#### Input data:
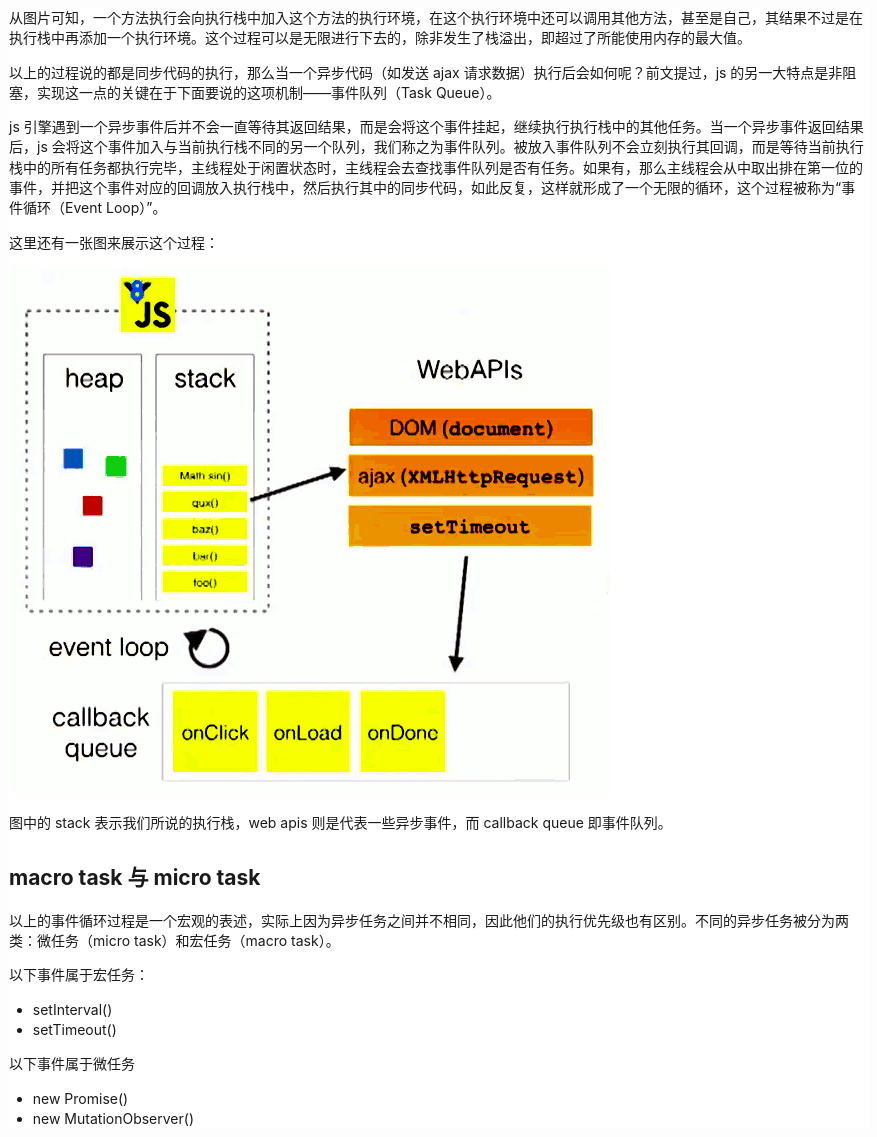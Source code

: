 从图片可知，一个方法执行会向执行栈中加入这个方法的执行环境，在这个执行环境中还可以调用其他方法，甚至是自己，其结果不过是在执行栈中再添加一个执行环境。这个过程可以是无限进行下去的，除非发生了栈溢出，即超过了所能使用内存的最大值。

以上的过程说的都是同步代码的执行，那么当一个异步代码（如发送 ajax 请求数据）执行后会如何呢？前文提过，js 的另一大特点是非阻塞，实现这一点的关键在于下面要说的这项机制——事件队列（Task Queue）。

js 引擎遇到一个异步事件后并不会一直等待其返回结果，而是会将这个事件挂起，继续执行执行栈中的其他任务。当一个异步事件返回结果后，js 会将这个事件加入与当前执行栈不同的另一个队列，我们称之为事件队列。被放入事件队列不会立刻执行其回调，而是等待当前执行栈中的所有任务都执行完毕，主线程处于闲置状态时，主线程会去查找事件队列是否有任务。如果有，那么主线程会从中取出排在第一位的事件，并把这个事件对应的回调放入执行栈中，然后执行其中的同步代码，如此反复，这样就形成了一个无限的循环，这个过程被称为“事件循环（Event Loop）”。

这里还有一张图来展示这个过程：

![](res/2021-06-24-11-25-19.png)

图中的 stack 表示我们所说的执行栈，web apis 则是代表一些异步事件，而 callback queue 即事件队列。

## macro task 与 micro task

以上的事件循环过程是一个宏观的表述，实际上因为异步任务之间并不相同，因此他们的执行优先级也有区别。不同的异步任务被分为两类：微任务（micro task）和宏任务（macro task）。

以下事件属于宏任务：

-  setInterval()
-  setTimeout()

以下事件属于微任务

-  new Promise()
-  new MutationObserver()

#### Task directions:
Any pictures should be dropped; transcribe the rest of the records above exactly.

#### Problem solution:
Source code

: 从图片可知，一个方法执行会向执行栈中加入这个方法的执行环境，在这个执行环境中还可以调用其他方法，甚至是自己，其结果不过是在执行栈中再添加一个执行环境。这个过程可以是无限进行下去的，除非发生了栈溢出，即超过了所能使用内存的最大值。

以上的过程说的都是同步代码的执行，那么当一个异步代码（如发送 ajax 请求数据）执行后会如何呢？前文提过，js 的另一大特点是非阻塞，实现这一点的关键在于下面要说的这项机制——事件队列（Task Queue）。

js 引擎遇到一个异步事件后并不会一直等待其返回结果，而是会将这个事件挂起，继续执行执行栈中的其他任务。当一个异步事件返回结果后，js 会将这个事件加入与当前执行栈不同的另一个队列，我们称之为事件队列。被放入事件队列不会立刻执行其回调，而是等待当前执行栈中的所有任务都执行完毕，主线程处于闲置状态时，主线程会去查找事件队列是否有任务。如果有，那么主线程会从中取出排在第一位的事件，并把这个事件对应的回调放入执行栈中，然后执行其中的同步代码，如此反复，这样就形成了一个无限的循环，这个过程被称为“事件循环（Event Loop）”。

这里还有一张图来展示这个过程：

![](res/2021-06-24-11-25-19.png)

图中的 stack 表示我们所说的执行栈，web apis 则是代表一些异步事件，而 callback queue 即事件队列。

## macro task 与 micro task

以上的事件循环过程是一个宏观的表述，实际上因为异步任务之间并不相同，因此他们的执行优先级也有区别。不同的异步任务被分为两类：微任务（micro task）和宏任务（macro task）。

以下事件属于宏任务：

-  setInterval()
-  setTimeout()

以下事件属于微任务

-  new Promise()
-  new MutationObserver()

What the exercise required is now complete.